+++ SUPPLIED MATERIAL +++

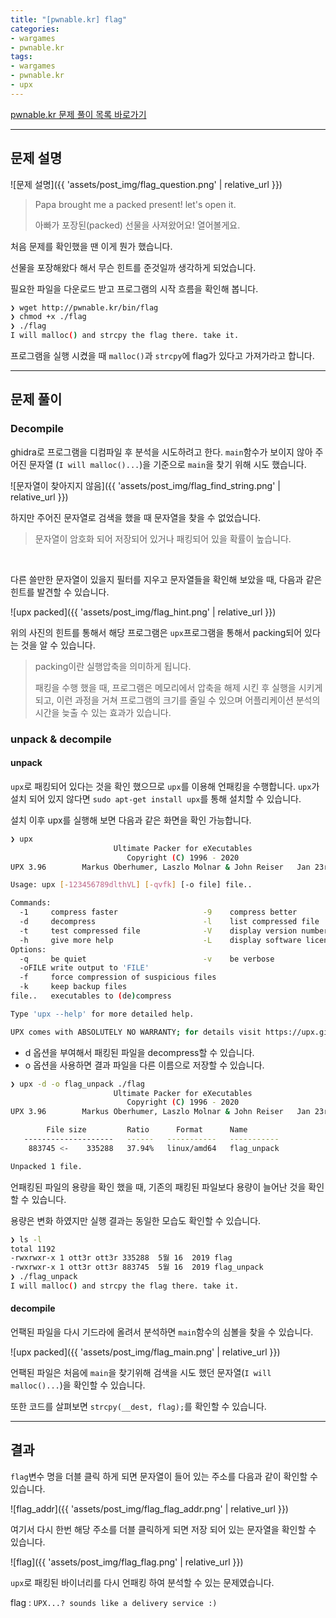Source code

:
 ```yaml
---
title: "[pwnable.kr] flag"
categories:
- wargames
- pwnable.kr
tags:
- wargames
- pwnable.kr
- upx
---
```


[pwnable.kr 문제 풀이 목록 바로가기](/categories/pwnable-kr)


---

## 문제 설명

![문제 설명]({{ 'assets/post_img/flag_question.png' | relative_url }})

> Papa brought me a packed present! let's open it.
> 
> 아빠가 포장된(packed) 선물을 사져왔어요! 열어볼게요.
> 

처음 문제를 확인했을 땐 이게 뭔가 했습니다. 

선물을 포장해왔다 해서 무슨 힌트를 준것일까 생각하게 되었습니다.


필요한 파일을 다운로드 받고 프로그램의 시작 흐름을 확인해 봅니다.

```bash
❯ wget http://pwnable.kr/bin/flag
❯ chmod +x ./flag
❯ ./flag
I will malloc() and strcpy the flag there. take it.
```

프로그램을 실행 시켰을 때 `malloc()`과 `strcpy`에 flag가 있다고 가져가라고 합니다.

---

## 문제 풀이

### Decompile

ghidra로 프로그램을 디컴파일 후 분석을 시도하려고 한다.
`main`함수가 보이지 않아 주어진 문자열 (`I will malloc()...`)을 기준으로 `main`을 찾기 위해 시도 했습니다.

![문자열이 찾아지지 않음]({{ 'assets/post_img/flag_find_string.png' | relative_url }})

하지만 주어진 문자열로 검색을 했을 때 문자열을 찾을 수 없었습니다.

> 문자열이 암호화 되어 저장되어 있거나 패킹되어 있을 확률이 높습니다.

<br>

다른 쓸만한 문자열이 있을지 필터를 지우고 문자열들을 확인해 보았을 때, 다음과 같은 힌트를 발견할 수 있습니다.

![upx packed]({{ 'assets/post_img/flag_hint.png' | relative_url }})

위의 사진의 힌트를 통해서 해당 프로그램은 `upx`프로그램을 통해서 packing되어 있다는 것을 알 수 있습니다.


> packing이란 실행압축을 의미하게 됩니다.
> 
> 패킹을 수행 했을 때, 프로그램은 메모리에서 압축을 해제 시킨 후 실행을 시키게 되고, 
> 이런 과정을 거쳐 프로그램의 크기를 줄일 수 있으며 어플리케이션 분석의 시간을 늦출 수 있는 효과가 있습니다.
>

### unpack & decompile

#### unpack

`upx`로 패킹되어 있다는 것을 확인 했으므로 `upx`를 이용해 언패킹을 수행합니다.
`upx`가 설치 되어 있지 않다면 `sudo apt-get install upx`를 통해 설치할 수 있습니다.

설치 이후 upx를 실행해 보면 다음과 같은 화면을 확인 가능합니다.

```bash
❯ upx
                       Ultimate Packer for eXecutables
                          Copyright (C) 1996 - 2020
UPX 3.96        Markus Oberhumer, Laszlo Molnar & John Reiser   Jan 23rd 2020

Usage: upx [-123456789dlthVL] [-qvfk] [-o file] file..

Commands:
  -1     compress faster                   -9    compress better
  -d     decompress                        -l    list compressed file
  -t     test compressed file              -V    display version number
  -h     give more help                    -L    display software license
Options:
  -q     be quiet                          -v    be verbose
  -oFILE write output to 'FILE'
  -f     force compression of suspicious files
  -k     keep backup files
file..   executables to (de)compress

Type 'upx --help' for more detailed help.

UPX comes with ABSOLUTELY NO WARRANTY; for details visit https://upx.github.io
```

- d 옵션을 부여해서 패킹된 파일을 decompress할 수 있습니다.
- o 옵션을 사용하면 결과 파일을 다른 이름으로 저장할 수 있습니다.

```bash
❯ upx -d -o flag_unpack ./flag
                       Ultimate Packer for eXecutables
                          Copyright (C) 1996 - 2020
UPX 3.96        Markus Oberhumer, Laszlo Molnar & John Reiser   Jan 23rd 2020

        File size         Ratio      Format      Name
   --------------------   ------   -----------   -----------
    883745 <-    335288   37.94%   linux/amd64   flag_unpack

Unpacked 1 file.
```

언패킹된 파일의 용량을 확인 했을 때, 기존의 패킹된 파일보다 용량이 늘어난 것을 확인할 수 있습니다.

용량은 변화 하였지만 실행 결과는 동일한 모습도 확인할 수 있습니다.
```bash
❯ ls -l
total 1192
-rwxrwxr-x 1 ott3r ott3r 335288  5월 16  2019 flag
-rwxrwxr-x 1 ott3r ott3r 883745  5월 16  2019 flag_unpack
❯ ./flag_unpack
I will malloc() and strcpy the flag there. take it.
```

#### decompile

언팩된 파일을 다시 기드라에 올려서 분석하면 `main`함수의 심볼을 찾을 수 있습니다.

![upx packed]({{ 'assets/post_img/flag_main.png' | relative_url }})

언팩된 파일은 처음에 `main`을 찾기위해 검색을 시도 했던 문자열(`I will malloc()...`)을 확인할 수 있습니다.

또한 코드를 살펴보면 `strcpy(__dest, flag);`를 확인할 수 있습니다.


---


## 결과

`flag`변수 명을 더블 클릭 하게 되면 문자열이 들어 있는 주소를 다음과 같이 확인할 수 있습니다.

![flag_addr]({{ 'assets/post_img/flag_flag_addr.png' | relative_url }})

여기서 다시 한번 해당 주소를 더블 클릭하게 되면 저장 되어 있는 문자열을 확인할 수 있습니다.

![flag]({{ 'assets/post_img/flag_flag.png' | relative_url }})

`upx`로 패킹된 바이너리를 다시 언패킹 하여 분석할 수 있는 문제였습니다.

flag : `UPX...? sounds like a delivery service :)`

+++

The count of lines above that include the string "rwxrwxr" is the sole expected answer.

## [RESPONSE FOR THIS EXERCISE]
2